Plain-text document sources
=== Section Start ===
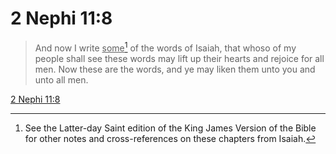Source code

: # 2 Nephi 11:8

> And now I write <u>some</u>[^a] of the words of Isaiah, that whoso of my people shall see these words may lift up their hearts and rejoice for all men. Now these are the words, and ye may liken them unto you and unto all men.

[2 Nephi 11:8](https://www.churchofjesuschrist.org/study/scriptures/bofm/2-ne/11?lang=eng&id=p8#p8)


[^a]: See the Latter-day Saint edition of the King James Version of the Bible for other notes and cross-references on these chapters from Isaiah.
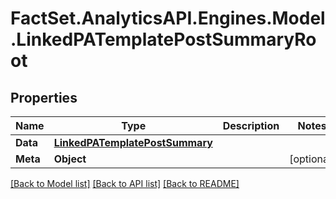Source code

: # FactSet.AnalyticsAPI.Engines.Model.LinkedPATemplatePostSummaryRoot

## Properties

Name | Type | Description | Notes
------------ | ------------- | ------------- | -------------
**Data** | [**LinkedPATemplatePostSummary**](LinkedPATemplatePostSummary.md) |  | 
**Meta** | **Object** |  | [optional] 

[[Back to Model list]](../README.md#documentation-for-models) [[Back to API list]](../README.md#documentation-for-api-endpoints) [[Back to README]](../README.md)


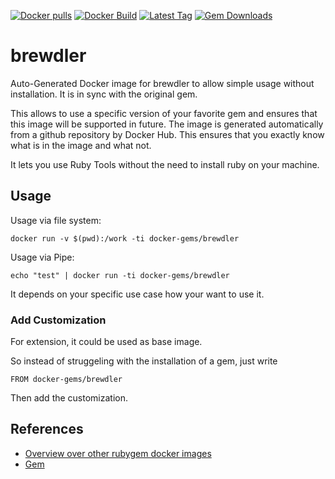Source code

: [![Docker pulls](https://img.shields.io/docker/pulls/rubygem/brewdler.svg)](https://hub.docker.com/r/rubygem/brewdler/)
[![Docker Build](https://img.shields.io/docker/automated/rubygem/brewdler.svg)](https://hub.docker.com/r/rubygem/brewdler/)
[![Latest Tag](https://img.shields.io/github/tag/docker-rubygem/brewdler.svg)](https://hub.docker.com/r/rubygem/brewdler/)
[![Gem Downloads](https://img.shields.io/gem/dt/brewdler.svg)](https://rubygems.org/gems/brewdler/)
# brewdler

Auto-Generated Docker image for brewdler to allow simple usage without installation.
It is in sync with the original gem.

This allows to use a specific version of your favorite gem and ensures that this image will be supported in future.
The image is generated automatically from a github repository by Docker Hub.
This ensures that you exactly know what is in the image and what not.

It lets you use Ruby Tools without the need to install ruby on your machine.

## Usage

Usage via file system:

`docker run -v $(pwd):/work -ti docker-gems/brewdler`

Usage via Pipe:

`echo "test" | docker run -ti docker-gems/brewdler`

It depends on your specific use case how your want to use it.

### Add Customization

For extension, it could be used as base image.

So instead of struggeling with the installation of a gem, just write

`FROM docker-gems/brewdler`

Then add the customization.

## References

 - [Overview over other rubygem docker images](https://github.com/thinkbot/docker-rubygem)
 - [Gem](https://rubygems.org/gems/brewdler/)
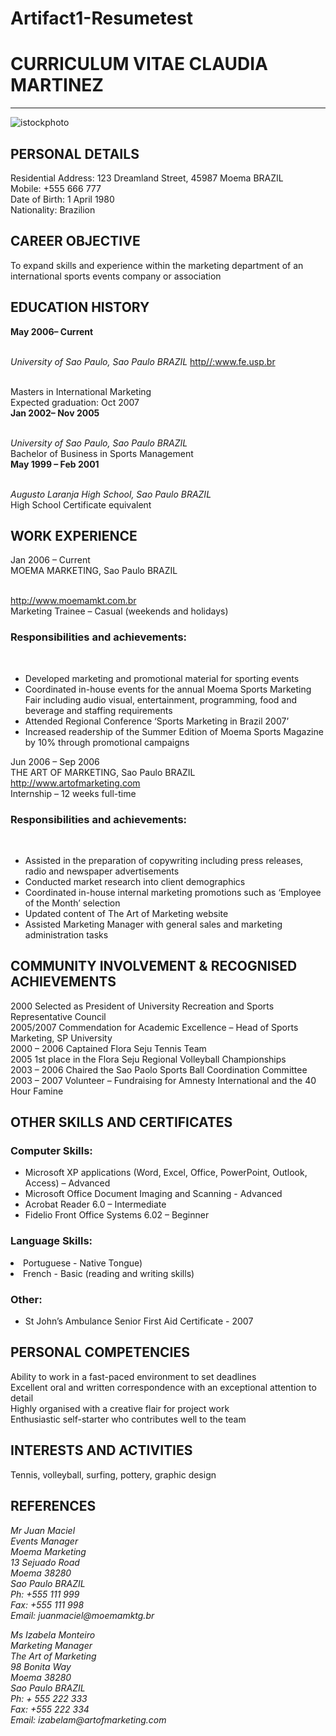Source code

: # Artifact1-Resumetest
<!DOCTYPE html>
<html lang="en">
<head>
<title>Resume</title>
</head>
<body>

<h1>CURRICULUM VITAE CLAUDIA MARTINEZ</h1>
<hr />
  
![istockphoto](https://user-images.githubusercontent.com/97283176/148665196-05413808-6248-4553-901d-625b1dab57ef.png)

  
<h2>PERSONAL DETAILS</h2>

<p>
Residential Address: 123 Dreamland Street, 45987 Moema BRAZIL
<br />Mobile: +555 666 777
<br />Date of Birth: 1 April 1980
<br />Nationality: Brazilion
</p>

<h2>CAREER OBJECTIVE</h2>

<p>
To expand skills and experience within the marketing department of an 
<br />international sports events company or association

<h2>EDUCATION HISTORY</h2>
<p>

<strong>May 2006– Current</strong>

<br /><i>University of Sao Paulo, Sao Paulo BRAZIL</i>
<a href="url">http//:www.fe.usp.br</a>

<br />Masters in International Marketing
<br />Expected graduation: Oct 2007
<br />
<strong>Jan 2002– Nov 2005</strong>

<br /><i>University of Sao Paulo, Sao Paulo BRAZIL</i>
<br />Bachelor of Business in Sports Management
<br /><strong>May 1999 – Feb 2001</strong>

<br /><i>Augusto Laranja High School, Sao Paulo BRAZIL</i>
<br />High School Certificate equivalent
</p>

<h2>WORK EXPERIENCE</h2>

<p>
Jan 2006 – Current
<br />MOEMA MARKETING, Sao Paulo BRAZIL

<br /><a href="url">http://www.moemamkt.com.br<a/>
<br />Marketing Trainee – Casual (weekends and holidays)
</p>

<p>

<h3>Responsibilities and achievements:</h3>
<br />
<ul>
<li>Developed marketing and promotional material for sporting events</li>
<li>Coordinated in-house events for the annual Moema Sports Marketing Fair
including audio visual, entertainment, programming, food and beverage and 
staffing requirements</li> 
<li>Attended Regional Conference ‘Sports Marketing in Brazil 2007’</li>
<li>Increased readership of the Summer Edition of Moema Sports Magazine by 10% 
through promotional campaigns</li></ul>
</p>

<p>
Jun 2006 – Sep 2006
<br />THE ART OF MARKETING, Sao Paulo BRAZIL
<br /><a href="url">http://www.artofmarketing.com</a>
<br />Internship – 12 weeks full-time
</p>

<p>
<h3>Responsibilities and achievements:</h3>
<br />
<ul>
<li>Assisted in the preparation of copywriting including press releases, radio 
and newspaper advertisements</li>
<li>Conducted market research into client demographics</li>
<li>Coordinated in-house internal marketing promotions such as ‘Employee of 
the Month’ selection</li>
<li>Updated content of The Art of Marketing website</li>
<li>Assisted Marketing Manager with general sales and marketing administration 
tasks</li></ul>
</p>

<h2>COMMUNITY INVOLVEMENT & RECOGNISED ACHIEVEMENTS</h2>

<p>
2000            	Selected as President of University Recreation and Sports Representative Council
<br />2005/2007	        Commendation for Academic Excellence – Head of Sports Marketing, SP University
<br />2000 – 2006 		Captained Flora Seju Tennis Team 
<br />2005			1st place in the Flora Seju Regional Volleyball Championships
<br />2003 – 2006		Chaired the Sao Paolo Sports Ball Coordination Committee
<br />2003 – 2007 		Volunteer – Fundraising for Amnesty International and the 40 Hour Famine
</p>


<h2>OTHER SKILLS AND CERTIFICATES</h2>
<p>
<h3>Computer Skills:</h3>
<ul>
<li>Microsoft XP applications (Word, Excel, Office, PowerPoint, Outlook, Access) – Advanced</li>
<li>Microsoft Office Document Imaging and Scanning - Advanced</li>
<li>Acrobat Reader 6.0 – Intermediate</li>
<li>Fidelio Front Office Systems 6.02 – Beginner </li>
</ul>

<h3>Language Skills:</h3>

<li>Portuguese - Native Tongue)</li>
<li>French - Basic (reading and writing skills)</li>

<h3>Other:</h3>
<ul>
<li>St John’s Ambulance Senior First Aid Certificate - 2007</li>
</ul>
</p>

<h2>PERSONAL COMPETENCIES</h2>
<p>
Ability to work in a fast-paced environment to set deadlines
<br />Excellent oral and written correspondence with an exceptional attention to detail
<br />Highly organised with a creative flair for project work
<br />Enthusiastic self-starter who contributes well to the team
</p>

<h2>INTERESTS AND ACTIVITIES</h2>

<p>Tennis, volleyball, surfing, pottery, graphic design</p>

<h2>REFERENCES</h2>
<p>
<address>
Mr Juan Maciel<br />
Events Manager<br />
Moema Marketing<br />
13 Sejuado Road<br />
Moema 38280<br />
Sao Paulo BRAZIL<br />
Ph:   +555 111 999<br />
Fax: +555 111 998<br />
Email: juanmaciel@moemamktg.br<br />
  </address>
</p>

<p>
  <address>
Ms Izabela Monteiro<br />
Marketing Manager<br />
The Art of Marketing<br />
98 Bonita Way<br />
Moema 38280<br />
Sao Paulo BRAZIL<br />
Ph: + 555 222 333<br />
Fax: +555 222 334<br />
Email: izabelam@artofmarketing.com<br />
</address>
</p>

</body>
</html>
=== Section End ===
WORK ITEM
Among the entries above, find every line holding "This" and copy it.

ANSWER SECTION
This allows to use a specific version of your favorite gem and ensures that this image will be supported in future.
This ensures that you exactly know what is in the image and what not.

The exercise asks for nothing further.